Antes, tú falta de “éxito” era tu culpa, exclusivamente. Ya no me avergüenza ser una fracasada que trabajó toda la vida para lograr muy poco, el chavismo nos quitó esa culpa. Más bien, hoy debería avergonzarse quien se hace rico con esa situación.  Y, por otra parte, es normal que en los regímenes de corte totalitario la gente sobreviva en base a la solidaridad. No hay otra forma.

-¿Entonces hay algo que agradecerle al régimen? ¿Unificó a la sociedad?

-No, por Dios. Es un miserable efecto lateral dentro de ese desastre. Somos humanos y como humanos somos bastante mierda todos. Solidarios en situaciones de opresión y carencia, pero en otras, mejores, no. En Estados Unidos, por ejemplo, te puedes caer en la calle y ¡ve a ver quién te ayuda!

-“Y nos vencieron siempre…con sangre, fuego y burocracia cotidiana. Así que solo queda mantenerse vivos y la impotencia de esperar”, sentencia Elizabeth, y yo pregunto: ¿Nos vencieron?

-Sí. Suceden hechos absurdos, impensables, grotescos y ya la gente ni se extraña. Tal vez no nos han vencido totalmente porque el sector cultural resiste mucho y trata de que no se olviden los valores de antes, porque en Venezuela de antes, con todos sus defectos, tuvimos mil veces más valores que ahora. La democracia no estaba asimilada del todo, pero estaba en la vía de ser anclada cada vez más en las mentalidades.

Vino este régimen y apoyó las peores características de la gente, las glorificó incluso. Por ejemplo, el facilismo. O la “viveza”, ese término que yo no había escuchado en mi vida antes de llegar aquí, a los 26 años de edad.

Habrá otra Venezuela. Históricamente ha ocurrido y no nos vamos a quedar en el estado actual. Pero me temo que tome más de una generación reconstruir los pactos sociales. No hablo de la economía, hablo de la parte moral. Democracia no es solo bienestar económico.

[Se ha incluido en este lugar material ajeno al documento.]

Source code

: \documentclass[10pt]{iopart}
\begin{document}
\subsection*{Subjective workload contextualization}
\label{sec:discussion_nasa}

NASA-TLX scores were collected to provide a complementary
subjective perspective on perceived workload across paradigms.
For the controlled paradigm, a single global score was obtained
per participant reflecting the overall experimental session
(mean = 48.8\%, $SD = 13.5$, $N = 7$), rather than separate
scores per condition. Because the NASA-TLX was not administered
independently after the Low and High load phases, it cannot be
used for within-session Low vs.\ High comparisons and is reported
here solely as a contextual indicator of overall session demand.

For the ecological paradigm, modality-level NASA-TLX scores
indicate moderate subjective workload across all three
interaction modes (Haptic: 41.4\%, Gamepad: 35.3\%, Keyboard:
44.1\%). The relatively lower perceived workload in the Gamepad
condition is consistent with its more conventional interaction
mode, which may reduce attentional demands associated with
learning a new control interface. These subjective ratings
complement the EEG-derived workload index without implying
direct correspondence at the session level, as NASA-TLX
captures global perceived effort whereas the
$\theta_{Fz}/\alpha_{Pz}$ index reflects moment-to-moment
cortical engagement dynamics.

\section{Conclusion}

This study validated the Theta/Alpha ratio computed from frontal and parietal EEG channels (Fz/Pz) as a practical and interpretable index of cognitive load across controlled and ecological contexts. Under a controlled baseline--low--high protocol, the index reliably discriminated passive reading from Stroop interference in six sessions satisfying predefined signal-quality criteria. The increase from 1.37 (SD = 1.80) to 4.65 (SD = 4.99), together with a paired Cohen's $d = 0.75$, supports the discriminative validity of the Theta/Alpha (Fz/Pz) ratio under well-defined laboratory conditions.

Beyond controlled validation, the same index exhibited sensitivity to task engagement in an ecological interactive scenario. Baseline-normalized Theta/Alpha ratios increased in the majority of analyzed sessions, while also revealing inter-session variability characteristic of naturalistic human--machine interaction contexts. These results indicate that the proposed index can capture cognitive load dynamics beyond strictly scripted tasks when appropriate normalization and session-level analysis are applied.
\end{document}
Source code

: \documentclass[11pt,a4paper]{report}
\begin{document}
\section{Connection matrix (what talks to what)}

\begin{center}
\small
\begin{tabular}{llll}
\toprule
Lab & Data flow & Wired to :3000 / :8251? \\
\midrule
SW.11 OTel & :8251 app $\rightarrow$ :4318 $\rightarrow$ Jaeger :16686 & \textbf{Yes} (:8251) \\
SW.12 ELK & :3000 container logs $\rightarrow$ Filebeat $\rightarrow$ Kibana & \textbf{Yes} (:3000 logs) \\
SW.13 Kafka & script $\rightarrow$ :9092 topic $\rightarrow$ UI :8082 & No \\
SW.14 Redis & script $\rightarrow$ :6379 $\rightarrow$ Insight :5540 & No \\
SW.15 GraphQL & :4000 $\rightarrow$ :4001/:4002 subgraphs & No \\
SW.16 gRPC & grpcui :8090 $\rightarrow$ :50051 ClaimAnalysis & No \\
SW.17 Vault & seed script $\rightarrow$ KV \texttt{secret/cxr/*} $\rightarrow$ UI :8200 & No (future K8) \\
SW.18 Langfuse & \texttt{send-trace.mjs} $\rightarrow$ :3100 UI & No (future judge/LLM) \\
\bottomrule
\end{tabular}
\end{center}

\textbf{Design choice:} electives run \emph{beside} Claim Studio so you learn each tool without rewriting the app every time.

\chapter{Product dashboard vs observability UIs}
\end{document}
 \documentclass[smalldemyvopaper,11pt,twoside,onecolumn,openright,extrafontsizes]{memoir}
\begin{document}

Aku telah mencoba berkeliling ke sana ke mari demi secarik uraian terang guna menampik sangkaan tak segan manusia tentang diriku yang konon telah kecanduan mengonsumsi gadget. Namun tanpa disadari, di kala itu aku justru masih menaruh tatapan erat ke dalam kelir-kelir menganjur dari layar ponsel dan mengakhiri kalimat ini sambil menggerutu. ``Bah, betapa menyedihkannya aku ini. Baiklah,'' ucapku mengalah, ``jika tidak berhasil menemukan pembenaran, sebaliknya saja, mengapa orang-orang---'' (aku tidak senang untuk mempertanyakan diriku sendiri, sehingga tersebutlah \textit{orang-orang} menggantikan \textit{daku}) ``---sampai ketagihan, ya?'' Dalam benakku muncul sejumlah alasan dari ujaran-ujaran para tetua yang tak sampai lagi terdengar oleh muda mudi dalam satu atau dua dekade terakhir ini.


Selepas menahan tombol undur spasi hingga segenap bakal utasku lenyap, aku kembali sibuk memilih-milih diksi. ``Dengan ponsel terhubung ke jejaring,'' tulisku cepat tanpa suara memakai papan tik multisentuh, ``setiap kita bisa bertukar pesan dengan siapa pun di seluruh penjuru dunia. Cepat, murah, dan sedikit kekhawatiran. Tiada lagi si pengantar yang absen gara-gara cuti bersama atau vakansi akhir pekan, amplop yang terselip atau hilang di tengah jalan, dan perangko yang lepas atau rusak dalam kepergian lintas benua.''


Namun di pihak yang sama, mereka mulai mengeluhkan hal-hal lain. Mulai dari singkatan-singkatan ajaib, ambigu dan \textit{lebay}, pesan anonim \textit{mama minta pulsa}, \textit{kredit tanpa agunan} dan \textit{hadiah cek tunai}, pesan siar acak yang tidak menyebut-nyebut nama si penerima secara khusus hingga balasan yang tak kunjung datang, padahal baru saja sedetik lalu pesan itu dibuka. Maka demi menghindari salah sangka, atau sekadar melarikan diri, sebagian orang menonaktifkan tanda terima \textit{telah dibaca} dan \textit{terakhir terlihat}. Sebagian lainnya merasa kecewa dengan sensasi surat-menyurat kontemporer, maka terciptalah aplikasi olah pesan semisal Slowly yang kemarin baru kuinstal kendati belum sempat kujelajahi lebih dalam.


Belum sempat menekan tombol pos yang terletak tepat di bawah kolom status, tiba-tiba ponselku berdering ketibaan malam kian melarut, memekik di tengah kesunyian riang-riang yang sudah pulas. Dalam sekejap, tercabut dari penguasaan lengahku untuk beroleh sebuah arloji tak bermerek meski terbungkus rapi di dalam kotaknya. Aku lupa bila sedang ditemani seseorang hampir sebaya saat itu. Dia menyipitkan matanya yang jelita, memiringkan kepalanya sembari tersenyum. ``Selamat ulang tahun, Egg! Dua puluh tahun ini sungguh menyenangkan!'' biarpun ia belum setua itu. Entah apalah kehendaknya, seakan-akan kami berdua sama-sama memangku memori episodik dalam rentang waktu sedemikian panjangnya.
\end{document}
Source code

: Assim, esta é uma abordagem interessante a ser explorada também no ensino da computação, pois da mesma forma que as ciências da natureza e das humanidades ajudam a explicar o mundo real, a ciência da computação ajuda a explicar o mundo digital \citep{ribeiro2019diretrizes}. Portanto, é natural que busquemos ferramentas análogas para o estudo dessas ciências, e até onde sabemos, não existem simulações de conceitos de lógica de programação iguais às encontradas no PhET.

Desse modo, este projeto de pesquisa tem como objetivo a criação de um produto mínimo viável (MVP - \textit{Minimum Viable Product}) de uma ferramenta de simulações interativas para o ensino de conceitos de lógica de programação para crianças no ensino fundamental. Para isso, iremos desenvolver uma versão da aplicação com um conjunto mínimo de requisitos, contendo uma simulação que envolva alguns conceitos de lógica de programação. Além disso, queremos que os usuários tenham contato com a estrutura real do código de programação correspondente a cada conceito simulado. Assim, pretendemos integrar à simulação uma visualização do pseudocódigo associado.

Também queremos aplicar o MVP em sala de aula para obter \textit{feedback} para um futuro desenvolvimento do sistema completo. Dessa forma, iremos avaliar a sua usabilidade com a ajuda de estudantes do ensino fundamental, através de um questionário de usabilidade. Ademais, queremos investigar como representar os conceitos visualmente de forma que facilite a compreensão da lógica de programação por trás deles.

Krina Ber se espanta con preguntas relativas a diagnósticos o soluciones del presente.

Dice que es poco serio hablar de un tema tan ambicioso, como, por ejemplo, cuando le piden que exprese su opinión respecto al conflicto árabe-israelí en tres minutos durante un programa de radio.

“Tú sabes que todos hablamos del “país”. Somos la única especie animal capaz de asimilar y actuar por conceptos abstractos. Como, por ejemplo, “país”. Dice mi protagonista que hay tantas ciudades como habitantes y tantos libros como lectores. Igual, hay tantos países como la gente que vive en ellos. Lo que para ti es el país, no será lo mismo que para mí. Al final, nosotros tenemos un tamaño físico y vivimos acorde a él. Yo he ido muchas veces a los Andes pero seguro sé más de mi vecino de la calle de al lado que de los andinos. ¡Comienza entonces por ocuparte de tu localidad, que es lo que tienes más cerca y conoces!”, concluye, y uno se queda pensando, pensando.